Take the entries below and print only the lines from the one with "Landsat 8 (30m)" through the one with "For issues or", exactly as they stand, both ends included.

═════ TASK INPUT ═════

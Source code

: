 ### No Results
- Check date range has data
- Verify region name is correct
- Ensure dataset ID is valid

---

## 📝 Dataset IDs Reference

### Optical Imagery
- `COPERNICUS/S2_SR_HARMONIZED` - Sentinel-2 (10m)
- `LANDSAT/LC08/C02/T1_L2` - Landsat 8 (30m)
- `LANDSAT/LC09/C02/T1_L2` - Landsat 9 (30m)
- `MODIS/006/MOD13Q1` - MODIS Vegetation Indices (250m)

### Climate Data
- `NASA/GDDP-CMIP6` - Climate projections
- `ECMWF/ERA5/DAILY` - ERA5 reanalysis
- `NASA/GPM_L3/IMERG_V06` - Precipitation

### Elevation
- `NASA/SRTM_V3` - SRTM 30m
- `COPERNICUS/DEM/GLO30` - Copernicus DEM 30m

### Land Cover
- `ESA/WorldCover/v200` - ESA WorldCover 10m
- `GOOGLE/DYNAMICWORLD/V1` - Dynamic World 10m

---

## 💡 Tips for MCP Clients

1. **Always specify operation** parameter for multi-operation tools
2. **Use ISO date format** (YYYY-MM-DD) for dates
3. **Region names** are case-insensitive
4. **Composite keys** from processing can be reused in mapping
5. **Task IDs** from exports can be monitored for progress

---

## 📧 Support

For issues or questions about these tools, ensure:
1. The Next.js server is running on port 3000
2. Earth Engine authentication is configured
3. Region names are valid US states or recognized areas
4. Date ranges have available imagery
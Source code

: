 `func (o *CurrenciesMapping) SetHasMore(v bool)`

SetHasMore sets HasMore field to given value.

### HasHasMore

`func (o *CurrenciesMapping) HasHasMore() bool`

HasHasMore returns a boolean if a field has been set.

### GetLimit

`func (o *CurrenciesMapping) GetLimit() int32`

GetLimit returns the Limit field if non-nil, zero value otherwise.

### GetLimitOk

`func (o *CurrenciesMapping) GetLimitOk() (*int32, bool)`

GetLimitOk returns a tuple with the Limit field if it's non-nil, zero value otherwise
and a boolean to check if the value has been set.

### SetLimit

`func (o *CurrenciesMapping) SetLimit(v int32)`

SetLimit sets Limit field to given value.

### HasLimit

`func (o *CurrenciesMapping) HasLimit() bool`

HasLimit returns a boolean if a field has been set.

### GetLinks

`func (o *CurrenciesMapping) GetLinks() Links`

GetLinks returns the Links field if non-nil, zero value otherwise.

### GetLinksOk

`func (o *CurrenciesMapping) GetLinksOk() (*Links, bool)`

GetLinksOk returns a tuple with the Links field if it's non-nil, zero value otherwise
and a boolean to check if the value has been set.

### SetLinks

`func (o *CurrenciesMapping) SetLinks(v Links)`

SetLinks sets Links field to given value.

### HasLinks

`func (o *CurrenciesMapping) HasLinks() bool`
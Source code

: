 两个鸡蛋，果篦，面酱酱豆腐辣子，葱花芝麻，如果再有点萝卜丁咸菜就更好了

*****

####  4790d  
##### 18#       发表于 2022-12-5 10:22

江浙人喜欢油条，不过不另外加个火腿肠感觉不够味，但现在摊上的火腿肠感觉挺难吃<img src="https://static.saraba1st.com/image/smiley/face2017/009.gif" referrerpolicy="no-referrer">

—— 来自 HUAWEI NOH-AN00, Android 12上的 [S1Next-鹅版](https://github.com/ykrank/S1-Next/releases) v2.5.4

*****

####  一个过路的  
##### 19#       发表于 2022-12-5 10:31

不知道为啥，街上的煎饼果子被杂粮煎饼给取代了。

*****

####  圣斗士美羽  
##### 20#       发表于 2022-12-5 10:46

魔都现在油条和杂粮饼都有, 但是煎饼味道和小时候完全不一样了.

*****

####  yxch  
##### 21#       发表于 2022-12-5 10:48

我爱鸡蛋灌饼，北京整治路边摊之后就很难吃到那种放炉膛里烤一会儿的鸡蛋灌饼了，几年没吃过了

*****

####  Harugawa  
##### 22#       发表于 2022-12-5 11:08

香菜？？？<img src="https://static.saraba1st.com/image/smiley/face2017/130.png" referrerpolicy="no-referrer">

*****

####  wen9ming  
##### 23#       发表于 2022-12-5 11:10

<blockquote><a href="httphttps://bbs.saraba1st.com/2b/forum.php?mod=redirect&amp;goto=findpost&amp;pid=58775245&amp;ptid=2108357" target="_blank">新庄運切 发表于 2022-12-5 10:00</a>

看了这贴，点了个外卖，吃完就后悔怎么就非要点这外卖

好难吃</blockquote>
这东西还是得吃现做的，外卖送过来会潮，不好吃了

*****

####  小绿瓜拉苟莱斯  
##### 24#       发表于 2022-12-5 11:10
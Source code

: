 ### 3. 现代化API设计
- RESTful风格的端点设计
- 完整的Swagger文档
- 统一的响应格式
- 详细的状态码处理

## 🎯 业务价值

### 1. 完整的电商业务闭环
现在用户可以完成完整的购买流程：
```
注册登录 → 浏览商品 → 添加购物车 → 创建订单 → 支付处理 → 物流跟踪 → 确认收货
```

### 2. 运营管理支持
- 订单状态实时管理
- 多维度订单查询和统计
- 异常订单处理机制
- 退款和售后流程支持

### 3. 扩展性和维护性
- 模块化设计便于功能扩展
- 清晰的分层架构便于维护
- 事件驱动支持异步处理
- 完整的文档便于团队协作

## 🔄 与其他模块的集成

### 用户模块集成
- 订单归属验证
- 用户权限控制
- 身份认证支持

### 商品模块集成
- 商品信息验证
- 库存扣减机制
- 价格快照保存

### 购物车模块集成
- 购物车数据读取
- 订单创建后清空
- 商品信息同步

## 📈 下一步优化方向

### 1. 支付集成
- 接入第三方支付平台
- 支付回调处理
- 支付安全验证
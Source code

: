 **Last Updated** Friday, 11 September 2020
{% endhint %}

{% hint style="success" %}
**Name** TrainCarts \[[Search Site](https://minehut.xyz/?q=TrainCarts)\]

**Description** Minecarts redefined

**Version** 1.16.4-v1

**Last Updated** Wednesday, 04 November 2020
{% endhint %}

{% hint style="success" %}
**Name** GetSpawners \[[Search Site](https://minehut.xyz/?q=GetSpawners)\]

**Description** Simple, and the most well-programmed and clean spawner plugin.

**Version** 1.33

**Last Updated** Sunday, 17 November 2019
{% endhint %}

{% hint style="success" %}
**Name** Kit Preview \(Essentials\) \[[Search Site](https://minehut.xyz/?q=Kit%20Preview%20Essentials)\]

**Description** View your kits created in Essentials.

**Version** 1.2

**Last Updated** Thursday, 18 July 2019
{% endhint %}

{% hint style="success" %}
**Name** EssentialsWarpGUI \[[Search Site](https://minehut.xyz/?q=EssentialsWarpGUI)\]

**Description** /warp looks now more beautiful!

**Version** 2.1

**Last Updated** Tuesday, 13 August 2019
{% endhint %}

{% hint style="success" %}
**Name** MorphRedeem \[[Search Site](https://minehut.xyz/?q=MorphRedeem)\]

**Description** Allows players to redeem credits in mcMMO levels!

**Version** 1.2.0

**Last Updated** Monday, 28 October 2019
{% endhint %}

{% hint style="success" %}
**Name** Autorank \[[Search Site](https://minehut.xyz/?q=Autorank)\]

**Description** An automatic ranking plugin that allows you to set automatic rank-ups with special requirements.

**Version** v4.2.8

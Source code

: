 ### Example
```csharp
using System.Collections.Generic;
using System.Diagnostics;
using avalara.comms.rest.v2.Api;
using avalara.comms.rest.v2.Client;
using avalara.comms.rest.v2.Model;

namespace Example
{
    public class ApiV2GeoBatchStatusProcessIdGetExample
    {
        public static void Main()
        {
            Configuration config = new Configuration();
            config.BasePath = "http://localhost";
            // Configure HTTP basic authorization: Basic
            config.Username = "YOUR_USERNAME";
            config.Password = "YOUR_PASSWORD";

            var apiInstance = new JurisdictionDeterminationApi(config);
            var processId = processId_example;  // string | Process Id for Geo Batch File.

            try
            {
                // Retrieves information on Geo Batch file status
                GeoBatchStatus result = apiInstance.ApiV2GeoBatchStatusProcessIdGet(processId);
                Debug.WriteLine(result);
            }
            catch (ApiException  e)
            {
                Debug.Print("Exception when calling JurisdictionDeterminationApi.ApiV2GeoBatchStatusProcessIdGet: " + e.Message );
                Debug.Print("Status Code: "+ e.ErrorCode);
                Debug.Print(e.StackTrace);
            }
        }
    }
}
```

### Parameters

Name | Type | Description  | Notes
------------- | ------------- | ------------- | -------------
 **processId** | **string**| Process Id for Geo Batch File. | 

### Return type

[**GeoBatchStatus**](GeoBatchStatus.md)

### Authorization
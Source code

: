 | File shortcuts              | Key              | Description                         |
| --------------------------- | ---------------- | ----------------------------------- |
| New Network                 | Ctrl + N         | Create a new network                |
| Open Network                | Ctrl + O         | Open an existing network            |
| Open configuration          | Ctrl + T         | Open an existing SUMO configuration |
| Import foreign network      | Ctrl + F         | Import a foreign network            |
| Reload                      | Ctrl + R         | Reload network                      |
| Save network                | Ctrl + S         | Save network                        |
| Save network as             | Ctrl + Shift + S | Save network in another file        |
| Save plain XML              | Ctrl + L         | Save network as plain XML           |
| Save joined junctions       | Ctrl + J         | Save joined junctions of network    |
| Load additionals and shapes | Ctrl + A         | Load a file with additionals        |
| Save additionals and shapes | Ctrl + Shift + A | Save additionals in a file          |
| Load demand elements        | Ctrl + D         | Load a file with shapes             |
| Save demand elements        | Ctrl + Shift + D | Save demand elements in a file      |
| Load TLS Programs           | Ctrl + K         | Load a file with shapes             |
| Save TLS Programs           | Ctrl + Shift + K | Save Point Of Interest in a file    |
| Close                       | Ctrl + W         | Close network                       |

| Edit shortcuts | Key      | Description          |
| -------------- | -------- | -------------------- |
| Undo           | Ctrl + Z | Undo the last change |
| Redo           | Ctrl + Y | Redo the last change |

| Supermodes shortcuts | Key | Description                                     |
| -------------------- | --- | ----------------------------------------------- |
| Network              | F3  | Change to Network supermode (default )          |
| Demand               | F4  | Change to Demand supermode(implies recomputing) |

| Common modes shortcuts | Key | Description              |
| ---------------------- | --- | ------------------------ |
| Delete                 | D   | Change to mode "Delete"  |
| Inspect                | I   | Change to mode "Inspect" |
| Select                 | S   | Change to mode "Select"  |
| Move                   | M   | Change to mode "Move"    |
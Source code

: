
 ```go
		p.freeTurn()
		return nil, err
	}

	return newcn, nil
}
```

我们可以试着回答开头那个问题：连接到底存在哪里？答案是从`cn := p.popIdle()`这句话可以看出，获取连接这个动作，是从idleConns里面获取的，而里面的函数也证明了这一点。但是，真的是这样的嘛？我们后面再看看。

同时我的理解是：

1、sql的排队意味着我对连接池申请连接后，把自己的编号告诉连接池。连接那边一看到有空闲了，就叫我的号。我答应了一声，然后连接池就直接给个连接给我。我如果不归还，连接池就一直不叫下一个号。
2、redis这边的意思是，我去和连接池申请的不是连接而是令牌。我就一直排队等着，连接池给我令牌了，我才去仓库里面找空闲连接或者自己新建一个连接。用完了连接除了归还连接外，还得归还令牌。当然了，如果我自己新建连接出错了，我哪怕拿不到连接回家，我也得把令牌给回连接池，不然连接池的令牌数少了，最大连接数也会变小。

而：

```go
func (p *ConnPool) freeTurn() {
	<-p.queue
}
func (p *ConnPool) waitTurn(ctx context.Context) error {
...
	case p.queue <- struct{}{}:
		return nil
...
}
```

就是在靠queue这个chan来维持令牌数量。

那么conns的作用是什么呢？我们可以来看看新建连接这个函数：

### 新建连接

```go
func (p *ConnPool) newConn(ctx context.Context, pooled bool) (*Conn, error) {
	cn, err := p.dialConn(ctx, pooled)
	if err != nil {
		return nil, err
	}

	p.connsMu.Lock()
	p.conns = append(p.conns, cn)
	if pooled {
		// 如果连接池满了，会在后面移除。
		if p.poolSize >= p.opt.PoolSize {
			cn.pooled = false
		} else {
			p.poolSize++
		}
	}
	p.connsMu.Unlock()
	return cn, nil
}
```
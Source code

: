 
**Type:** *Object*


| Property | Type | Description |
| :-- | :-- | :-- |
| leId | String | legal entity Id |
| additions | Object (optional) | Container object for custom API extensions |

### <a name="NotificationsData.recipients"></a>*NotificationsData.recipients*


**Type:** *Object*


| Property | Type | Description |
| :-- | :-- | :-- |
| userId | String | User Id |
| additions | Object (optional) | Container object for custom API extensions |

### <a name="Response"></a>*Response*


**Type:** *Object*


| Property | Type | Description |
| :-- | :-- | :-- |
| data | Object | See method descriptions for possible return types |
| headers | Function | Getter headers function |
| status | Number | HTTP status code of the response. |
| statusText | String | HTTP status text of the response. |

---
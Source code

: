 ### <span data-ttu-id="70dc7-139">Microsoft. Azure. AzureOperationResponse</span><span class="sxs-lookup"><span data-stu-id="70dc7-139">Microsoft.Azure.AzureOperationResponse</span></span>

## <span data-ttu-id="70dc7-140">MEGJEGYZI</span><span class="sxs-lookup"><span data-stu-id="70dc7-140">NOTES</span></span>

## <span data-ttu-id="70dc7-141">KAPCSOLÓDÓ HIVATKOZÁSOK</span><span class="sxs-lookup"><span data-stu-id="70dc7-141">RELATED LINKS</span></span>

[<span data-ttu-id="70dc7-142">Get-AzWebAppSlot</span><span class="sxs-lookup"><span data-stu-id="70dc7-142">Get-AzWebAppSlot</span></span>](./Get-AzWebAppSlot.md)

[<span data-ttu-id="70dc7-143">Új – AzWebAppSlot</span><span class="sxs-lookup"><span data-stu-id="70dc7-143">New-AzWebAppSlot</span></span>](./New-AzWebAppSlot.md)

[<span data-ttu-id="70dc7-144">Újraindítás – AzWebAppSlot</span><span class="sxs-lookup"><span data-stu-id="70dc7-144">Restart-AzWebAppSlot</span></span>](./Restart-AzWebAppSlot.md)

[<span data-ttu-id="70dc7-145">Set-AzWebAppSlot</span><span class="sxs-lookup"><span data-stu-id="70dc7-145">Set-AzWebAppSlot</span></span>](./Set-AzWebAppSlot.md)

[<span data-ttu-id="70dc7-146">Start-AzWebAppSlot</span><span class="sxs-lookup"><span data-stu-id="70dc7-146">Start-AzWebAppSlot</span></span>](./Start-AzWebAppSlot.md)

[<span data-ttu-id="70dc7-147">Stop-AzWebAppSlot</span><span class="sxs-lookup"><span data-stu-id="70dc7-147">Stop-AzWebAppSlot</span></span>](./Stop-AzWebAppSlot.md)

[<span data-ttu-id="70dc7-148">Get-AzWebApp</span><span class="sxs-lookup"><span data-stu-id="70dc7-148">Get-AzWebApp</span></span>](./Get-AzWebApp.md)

═════

• [RESPONSE TO THE TASK]
- `LANDSAT/LC08/C02/T1_L2` - Landsat 8 (30m)
- `LANDSAT/LC09/C02/T1_L2` - Landsat 9 (30m)
- `MODIS/006/MOD13Q1` - MODIS Vegetation Indices (250m)

### Climate Data
- `NASA/GDDP-CMIP6` - Climate projections
- `ECMWF/ERA5/DAILY` - ERA5 reanalysis
- `NASA/GPM_L3/IMERG_V06` - Precipitation

### Elevation
- `NASA/SRTM_V3` - SRTM 30m
- `COPERNICUS/DEM/GLO30` - Copernicus DEM 30m

### Land Cover
- `ESA/WorldCover/v200` - ESA WorldCover 10m
- `GOOGLE/DYNAMICWORLD/V1` - Dynamic World 10m

---

## 💡 Tips for MCP Clients

1. **Always specify operation** parameter for multi-operation tools
2. **Use ISO date format** (YYYY-MM-DD) for dates
3. **Region names** are case-insensitive
4. **Composite keys** from processing can be reused in mapping
5. **Task IDs** from exports can be monitored for progress

---

## 📧 Support

For issues or questions about these tools, ensure:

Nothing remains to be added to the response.